→ **Exercise details**
Among the lines listed below, count those that include the string "surveys", and state only the count.

Start of Dataset entries

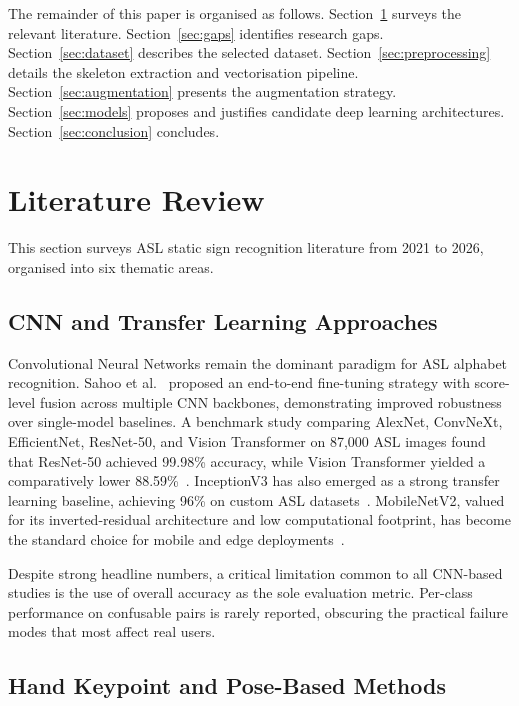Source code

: \documentclass[conference]{IEEEtran}
\begin{document}
The remainder of this paper is organised as follows. Section~\ref{sec:review}
surveys the relevant literature. Section~\ref{sec:gaps} identifies research
gaps. Section~\ref{sec:dataset} describes the selected dataset.
Section~\ref{sec:preprocessing} details the skeleton extraction and
vectorisation pipeline. Section~\ref{sec:augmentation} presents the augmentation
strategy. Section~\ref{sec:models} proposes and justifies candidate deep learning
architectures. Section~\ref{sec:conclusion} concludes.

\section{Literature Review}
\label{sec:review}

This section surveys ASL static sign recognition literature from 2021 to 2026,
organised into six thematic areas.

\subsection{CNN and Transfer Learning Approaches}

Convolutional Neural Networks remain the dominant paradigm for ASL alphabet
recognition. Sahoo et al.~\cite{sahoo2023} proposed an end-to-end fine-tuning
strategy with score-level fusion across multiple CNN backbones, demonstrating
improved robustness over single-model baselines. A benchmark study comparing
AlexNet, ConvNeXt, EfficientNet, ResNet-50, and Vision Transformer on 87,000
ASL images found that ResNet-50 achieved 99.98\% accuracy, while Vision
Transformer yielded a comparatively lower 88.59\%~\cite{taskiran2023}. InceptionV3
has also emerged as a strong transfer learning baseline, achieving 96\% on custom
ASL datasets~\cite{transfer2023}. MobileNetV2, valued for its inverted-residual
architecture and low computational footprint, has become the standard choice for
mobile and edge deployments~\cite{alam2024}.

Despite strong headline numbers, a critical limitation common to all CNN-based
studies is the use of overall accuracy as the sole evaluation metric. Per-class
performance on confusable pairs is rarely reported, obscuring the practical
failure modes that most affect real users.

\subsection{Hand Keypoint and Pose-Based Methods}
\end{document}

End of Dataset entries

→ **Response to the task**
2